Once the images are removed, repeat all of the entries exactly.

───── EXTRACTED ENTRIES ─────

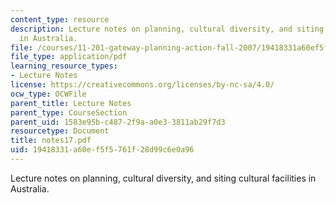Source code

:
 ```yaml
---
content_type: resource
description: Lecture notes on planning, cultural diversity, and siting cultural facilities
  in Australia.
file: /courses/11-201-gateway-planning-action-fall-2007/19418331a60ef5f5761f28d99c6e0a96_notes17.pdf
file_type: application/pdf
learning_resource_types:
- Lecture Notes
license: https://creativecommons.org/licenses/by-nc-sa/4.0/
ocw_type: OCWFile
parent_title: Lecture Notes
parent_type: CourseSection
parent_uid: 1583e95b-c487-2f9a-a0e3-3811ab29f7d3
resourcetype: Document
title: notes17.pdf
uid: 19418331-a60e-f5f5-761f-28d99c6e0a96
---
```

Lecture notes on planning, cultural diversity, and siting cultural facilities in Australia.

─────

*YOUR RESPONSE:*
Source code

:
 ```yaml
---
content_type: resource
description: Lecture notes on planning, cultural diversity, and siting cultural facilities
  in Australia.
file: /courses/11-201-gateway-planning-action-fall-2007/19418331a60ef5f5761f28d99c6e0a96_notes17.pdf
file_type: application/pdf
learning_resource_types:
- Lecture Notes
license: https://creativecommons.org/licenses/by-nc-sa/4.0/
ocw_type: OCWFile
parent_title: Lecture Notes
parent_type: CourseSection
parent_uid: 1583e95b-c487-2f9a-a0e3-3811ab29f7d3
resourcetype: Document
title: notes17.pdf
uid: 19418331-a60e-f5f5-761f-28d99c6e0a96
---
```

Lecture notes on planning, cultural diversity, and siting cultural facilities in Australia.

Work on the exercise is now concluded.